Records from a data collection:
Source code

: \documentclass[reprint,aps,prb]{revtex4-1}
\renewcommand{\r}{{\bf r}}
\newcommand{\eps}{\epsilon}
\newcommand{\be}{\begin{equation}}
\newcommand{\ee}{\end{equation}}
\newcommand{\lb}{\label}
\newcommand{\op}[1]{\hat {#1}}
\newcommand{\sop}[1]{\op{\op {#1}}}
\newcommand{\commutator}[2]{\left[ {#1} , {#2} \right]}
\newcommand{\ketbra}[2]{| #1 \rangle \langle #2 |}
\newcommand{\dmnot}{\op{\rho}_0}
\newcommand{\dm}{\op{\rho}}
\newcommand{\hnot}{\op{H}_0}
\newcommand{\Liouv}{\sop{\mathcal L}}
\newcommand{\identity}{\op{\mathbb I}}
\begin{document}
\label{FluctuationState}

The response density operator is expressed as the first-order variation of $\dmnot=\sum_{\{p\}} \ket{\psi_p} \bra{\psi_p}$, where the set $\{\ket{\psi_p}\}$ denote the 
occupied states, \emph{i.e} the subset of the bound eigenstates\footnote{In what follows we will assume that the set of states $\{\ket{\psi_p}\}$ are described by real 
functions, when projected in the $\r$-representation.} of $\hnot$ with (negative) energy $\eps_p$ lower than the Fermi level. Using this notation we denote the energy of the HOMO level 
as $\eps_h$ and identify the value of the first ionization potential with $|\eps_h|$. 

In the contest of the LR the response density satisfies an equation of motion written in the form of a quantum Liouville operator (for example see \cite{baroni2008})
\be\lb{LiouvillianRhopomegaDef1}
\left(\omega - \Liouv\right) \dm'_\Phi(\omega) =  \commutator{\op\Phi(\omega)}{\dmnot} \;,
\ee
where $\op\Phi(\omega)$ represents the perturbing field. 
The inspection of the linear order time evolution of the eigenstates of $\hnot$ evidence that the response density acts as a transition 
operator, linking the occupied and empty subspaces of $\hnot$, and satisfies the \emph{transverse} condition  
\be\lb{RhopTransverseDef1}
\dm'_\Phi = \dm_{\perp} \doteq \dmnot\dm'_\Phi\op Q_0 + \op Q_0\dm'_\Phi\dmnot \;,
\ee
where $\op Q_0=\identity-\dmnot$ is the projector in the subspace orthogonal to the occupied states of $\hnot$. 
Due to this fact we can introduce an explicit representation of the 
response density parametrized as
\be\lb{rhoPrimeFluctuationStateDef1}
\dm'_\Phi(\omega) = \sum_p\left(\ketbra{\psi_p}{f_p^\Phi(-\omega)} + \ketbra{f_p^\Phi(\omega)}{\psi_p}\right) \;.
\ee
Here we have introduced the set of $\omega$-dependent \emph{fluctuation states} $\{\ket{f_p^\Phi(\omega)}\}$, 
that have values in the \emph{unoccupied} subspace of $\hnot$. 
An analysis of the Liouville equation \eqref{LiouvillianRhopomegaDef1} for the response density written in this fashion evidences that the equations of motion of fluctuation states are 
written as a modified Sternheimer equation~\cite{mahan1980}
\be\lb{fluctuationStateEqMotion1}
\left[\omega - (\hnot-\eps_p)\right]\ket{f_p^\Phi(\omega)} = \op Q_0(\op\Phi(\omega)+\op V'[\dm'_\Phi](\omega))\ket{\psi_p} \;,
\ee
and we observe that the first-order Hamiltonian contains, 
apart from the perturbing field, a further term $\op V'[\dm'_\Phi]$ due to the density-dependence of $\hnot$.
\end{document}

• Problem requirements: Where the data above reaches the line holding "functions, when projected", begin printing, and stop after the line holding "An analysis of". Each line must be reproduced exactly, with nothing else added.

• Solved exercise:
functions, when projected in the $\r$-representation.} of $\hnot$ with (negative) energy $\eps_p$ lower than the Fermi level. Using this notation we denote the energy of the HOMO level 
as $\eps_h$ and identify the value of the first ionization potential with $|\eps_h|$. 

In the contest of the LR the response density satisfies an equation of motion written in the form of a quantum Liouville operator (for example see \cite{baroni2008})
\be\lb{LiouvillianRhopomegaDef1}
\left(\omega - \Liouv\right) \dm'_\Phi(\omega) =  \commutator{\op\Phi(\omega)}{\dmnot} \;,
\ee
where $\op\Phi(\omega)$ represents the perturbing field. 
The inspection of the linear order time evolution of the eigenstates of $\hnot$ evidence that the response density acts as a transition 
operator, linking the occupied and empty subspaces of $\hnot$, and satisfies the \emph{transverse} condition  
\be\lb{RhopTransverseDef1}
\dm'_\Phi = \dm_{\perp} \doteq \dmnot\dm'_\Phi\op Q_0 + \op Q_0\dm'_\Phi\dmnot \;,
\ee
where $\op Q_0=\identity-\dmnot$ is the projector in the subspace orthogonal to the occupied states of $\hnot$. 
Due to this fact we can introduce an explicit representation of the 
response density parametrized as
\be\lb{rhoPrimeFluctuationStateDef1}
\dm'_\Phi(\omega) = \sum_p\left(\ketbra{\psi_p}{f_p^\Phi(-\omega)} + \ketbra{f_p^\Phi(\omega)}{\psi_p}\right) \;.
\ee
Here we have introduced the set of $\omega$-dependent \emph{fluctuation states} $\{\ket{f_p^\Phi(\omega)}\}$, 
that have values in the \emph{unoccupied} subspace of $\hnot$. 
An analysis of the Liouville equation \eqref{LiouvillianRhopomegaDef1} for the response density written in this fashion evidences that the equations of motion of fluctuation states are 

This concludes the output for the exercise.